Data supplied:
━━━━━━━━━━━━━━━━━━━━━━━━━━━━━━

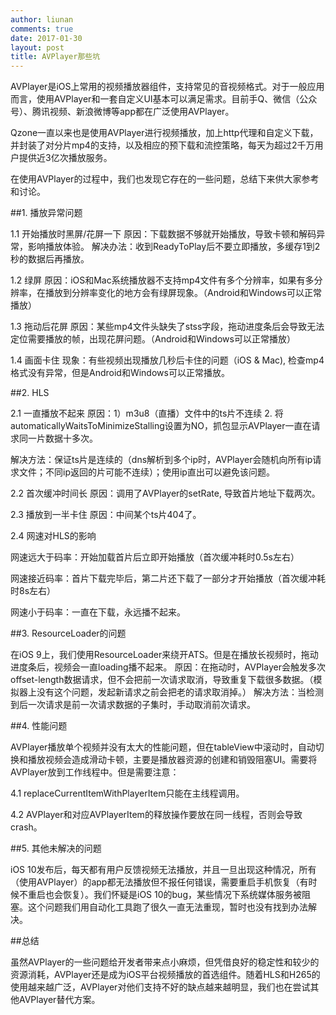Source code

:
 ```yaml
---
author: liunan
comments: true
date: 2017-01-30
layout: post
title: AVPlayer那些坑
---	
```


AVPlayer是iOS上常用的视频播放器组件，支持常见的音视频格式。对于一般应用而言，使用AVPlayer和一套自定义UI基本可以满足需求。目前手Q、微信（公众号）、腾讯视频、新浪微博等app都在广泛使用AVPlayer。

Qzone一直以来也是使用AVPlayer进行视频播放，加上http代理和自定义下载，并封装了对分片mp4的支持，以及相应的预下载和流控策略，每天为超过2千万用户提供近3亿次播放服务。

在使用AVPlayer的过程中，我们也发现它存在的一些问题，总结下来供大家参考和讨论。
	
##1. 播放异常问题

1.1 开始播放时黑屏/花屏一下
原因：下载数据不够就开始播放，导致卡顿和解码异常，影响播放体验。
解决办法：收到ReadyToPlay后不要立即播放，多缓存1到2秒的数据后再播放。
	
1.2 绿屏
原因：iOS和Mac系统播放器不支持mp4文件有多个分辨率，如果有多分辨率，在播放到分辨率变化的地方会有绿屏现象。（Android和Windows可以正常播放）
		
1.3 拖动后花屏
原因：某些mp4文件头缺失了stss字段，拖动进度条后会导致无法定位需要播放的帧，出现花屏问题。（Android和Windows可以正常播放）
		
1.4 画面卡住
现象：有些视频出现播放几秒后卡住的问题（iOS & Mac), 检查mp4格式没有异常，但是Android和Windows可以正常播放。
	
##2. HLS

2.1 一直播放不起来
原因：1）m3u8（直播）文件中的ts片不连续  2. 将automaticallyWaitsToMinimizeStalling设置为NO，抓包显示AVPlayer一直在请求同一片数据十多次。

解决方法：保证ts片是连续的（dns解析到多个ip时，AVPlayer会随机向所有ip请求文件；不同ip返回的片可能不连续）；使用ip直出可以避免该问题。
	
2.2 首次缓冲时间长 
原因：调用了AVPlayer的setRate, 导致首片地址下载两次。
		
2.3 播放到一半卡住
原因：中间某个ts片404了。
		
2.4 网速对HLS的影响

网速远大于码率：开始加载首片后立即开始播放（首次缓冲耗时0.5s左右）

网速接近码率：首片下载完毕后，第二片还下载了一部分才开始播放（首次缓冲耗时8s左右）

网速小于码率：一直在下载，永远播不起来。
	
##3. ResourceLoader的问题

在iOS 9上，我们使用ResourceLoader来绕开ATS。但是在播放长视频时，拖动进度条后，视频会一直loading播不起来。
原因：在拖动时，AVPlayer会触发多次offset-length数据请求，但不会把前一次请求取消，导致重复下载很多数据。（模拟器上没有这个问题，发起新请求之前会把老的请求取消掉。）
解决方法：当检测到后一次请求是前一次请求数据的子集时，手动取消前次请求。
	
##4. 性能问题

AVPlayer播放单个视频并没有太大的性能问题，但在tableView中滚动时，自动切换和播放视频会造成滑动卡顿，主要是播放器资源的创建和销毁阻塞UI。需要将AVPlayer放到工作线程中。但是需要注意： 

4.1 replaceCurrentItemWithPlayerItem只能在主线程调用。

4.2 AVPlayer和对应AVPlayerItem的释放操作要放在同一线程，否则会导致crash。
	
##5. 其他未解决的问题

iOS 10发布后，每天都有用户反馈视频无法播放，并且一旦出现这种情况，所有（使用AVPlayer）的app都无法播放但不报任何错误，需要重启手机恢复（有时候不重启也会恢复）。我们怀疑是iOS 10的bug，某些情况下系统媒体服务被阻塞。这个问题我们用自动化工具跑了很久一直无法重现，暂时也没有找到办法解决。
	
##总结

虽然AVPlayer的一些问题给开发者带来点小麻烦，但凭借良好的稳定性和较少的资源消耗，AVPlayer还是成为iOS平台视频播放的首选组件。随着HLS和H265的使用越来越广泛，AVPlayer对他们支持不好的缺点越来越明显，我们也在尝试其他AVPlayer替代方案。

━━━━━━━━━━━━━━━━━━━━━━━━━━━━━━

Task instructions: Apart from the images, everything in the records must be repeated exactly.

Written solution:
Source code

:
 ```yaml
---
author: liunan
comments: true
date: 2017-01-30
layout: post
title: AVPlayer那些坑
---	
```


AVPlayer是iOS上常用的视频播放器组件，支持常见的音视频格式。对于一般应用而言，使用AVPlayer和一套自定义UI基本可以满足需求。目前手Q、微信（公众号）、腾讯视频、新浪微博等app都在广泛使用AVPlayer。

Qzone一直以来也是使用AVPlayer进行视频播放，加上http代理和自定义下载，并封装了对分片mp4的支持，以及相应的预下载和流控策略，每天为超过2千万用户提供近3亿次播放服务。

在使用AVPlayer的过程中，我们也发现它存在的一些问题，总结下来供大家参考和讨论。
	
##1. 播放异常问题

1.1 开始播放时黑屏/花屏一下
原因：下载数据不够就开始播放，导致卡顿和解码异常，影响播放体验。
解决办法：收到ReadyToPlay后不要立即播放，多缓存1到2秒的数据后再播放。
	
1.2 绿屏
原因：iOS和Mac系统播放器不支持mp4文件有多个分辨率，如果有多分辨率，在播放到分辨率变化的地方会有绿屏现象。（Android和Windows可以正常播放）
		
1.3 拖动后花屏
原因：某些mp4文件头缺失了stss字段，拖动进度条后会导致无法定位需要播放的帧，出现花屏问题。（Android和Windows可以正常播放）
		
1.4 画面卡住
现象：有些视频出现播放几秒后卡住的问题（iOS & Mac), 检查mp4格式没有异常，但是Android和Windows可以正常播放。
	
##2. HLS

2.1 一直播放不起来
原因：1）m3u8（直播）文件中的ts片不连续  2. 将automaticallyWaitsToMinimizeStalling设置为NO，抓包显示AVPlayer一直在请求同一片数据十多次。

解决方法：保证ts片是连续的（dns解析到多个ip时，AVPlayer会随机向所有ip请求文件；不同ip返回的片可能不连续）；使用ip直出可以避免该问题。
	
2.2 首次缓冲时间长 
原因：调用了AVPlayer的setRate, 导致首片地址下载两次。
		
2.3 播放到一半卡住
原因：中间某个ts片404了。
		
2.4 网速对HLS的影响

网速远大于码率：开始加载首片后立即开始播放（首次缓冲耗时0.5s左右）

网速接近码率：首片下载完毕后，第二片还下载了一部分才开始播放（首次缓冲耗时8s左右）

网速小于码率：一直在下载，永远播不起来。
	
##3. ResourceLoader的问题

在iOS 9上，我们使用ResourceLoader来绕开ATS。但是在播放长视频时，拖动进度条后，视频会一直loading播不起来。
原因：在拖动时，AVPlayer会触发多次offset-length数据请求，但不会把前一次请求取消，导致重复下载很多数据。（模拟器上没有这个问题，发起新请求之前会把老的请求取消掉。）
解决方法：当检测到后一次请求是前一次请求数据的子集时，手动取消前次请求。
	
##4. 性能问题

AVPlayer播放单个视频并没有太大的性能问题，但在tableView中滚动时，自动切换和播放视频会造成滑动卡顿，主要是播放器资源的创建和销毁阻塞UI。需要将AVPlayer放到工作线程中。但是需要注意： 

4.1 replaceCurrentItemWithPlayerItem只能在主线程调用。

4.2 AVPlayer和对应AVPlayerItem的释放操作要放在同一线程，否则会导致crash。
	
##5. 其他未解决的问题

iOS 10发布后，每天都有用户反馈视频无法播放，并且一旦出现这种情况，所有（使用AVPlayer）的app都无法播放但不报任何错误，需要重启手机恢复（有时候不重启也会恢复）。我们怀疑是iOS 10的bug，某些情况下系统媒体服务被阻塞。这个问题我们用自动化工具跑了很久一直无法重现，暂时也没有找到办法解决。
	
##总结

虽然AVPlayer的一些问题给开发者带来点小麻烦，但凭借良好的稳定性和较少的资源消耗，AVPlayer还是成为iOS平台视频播放的首选组件。随着HLS和H265的使用越来越广泛，AVPlayer对他们支持不好的缺点越来越明显，我们也在尝试其他AVPlayer替代方案。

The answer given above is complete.